Grooming and Exercise
Shorkies coats tangle easily; you must comb and brush them every day to prevent them from getting matted. Ensure you give them a bath in warm water at least monthly. They have very sensitive skin that gets irritated by human products, ensure you use specially formulated shampoo.
They are prone to tartar build-up and plaque. Make sure you brush tier teeth with a dog toothbrush daily to protect them from losing their teeth. Add chew toys and dental chews to brushing, and your dog’s teeth do not need to be cleaned by a vet.
At around four months, shorkies will need their first haircut. If you want to do it at home, engage with your breeder or a groomer, and they will guide you. Remember also to get their nails clipped. Be very careful not to hurt them or cut the nails too short.
Other common questions you may have regarding shorkies are answered below.
Do All Shorkies Like to Be Held?
Not all shorkies like being held; some will even growl when you try and pick them up, while others are content with being held.
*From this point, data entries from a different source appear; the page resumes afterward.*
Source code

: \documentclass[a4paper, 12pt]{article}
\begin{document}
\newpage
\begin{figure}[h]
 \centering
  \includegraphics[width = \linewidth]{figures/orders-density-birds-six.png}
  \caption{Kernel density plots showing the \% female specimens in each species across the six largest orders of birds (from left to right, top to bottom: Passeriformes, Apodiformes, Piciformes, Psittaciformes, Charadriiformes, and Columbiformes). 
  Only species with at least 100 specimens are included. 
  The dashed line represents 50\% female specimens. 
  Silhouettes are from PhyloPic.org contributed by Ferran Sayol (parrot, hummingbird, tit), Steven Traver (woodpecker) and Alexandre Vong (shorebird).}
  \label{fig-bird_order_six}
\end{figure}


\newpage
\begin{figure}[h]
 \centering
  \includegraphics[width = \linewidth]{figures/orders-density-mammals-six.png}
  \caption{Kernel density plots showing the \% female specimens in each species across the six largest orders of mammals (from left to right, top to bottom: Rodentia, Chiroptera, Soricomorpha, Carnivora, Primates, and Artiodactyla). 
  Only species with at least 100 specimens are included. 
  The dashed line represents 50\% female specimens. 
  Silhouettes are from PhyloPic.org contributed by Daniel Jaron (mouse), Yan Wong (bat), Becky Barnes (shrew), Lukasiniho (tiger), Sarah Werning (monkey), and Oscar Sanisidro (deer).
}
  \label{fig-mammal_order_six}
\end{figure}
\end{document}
Most of the time, it all depends on the upbringing. If your shorkie does not like to be held, do not try to do it by force.
How Aggressive Are Shorkies?
Shorkies are feisty. You have to socialize and train it properly, so it does not develop behavioral issues. Behavioral issues will be seen on how snappy they are around strangers or in situations they have not been in before.
Early friendliness and affection make them less aggressive.
How Much Do Shorkies Cost?
The price of shorkies depends on where you buy them from. If you’re looking to purchase from a reputable breeder, it will cost more than a shelter. Reputable breeders charge approximately $1500 to $7000 depending on the puppy’s bloodline, while pure breed yorkies cost anywhere from $1,200 to $2500 which is probably cheaper.
If you are looking to get a shorkie, the information above will help you know whether it is the right puppy for you or not. Most people covet shorkies of their size and appearance, but this dog has much more than that.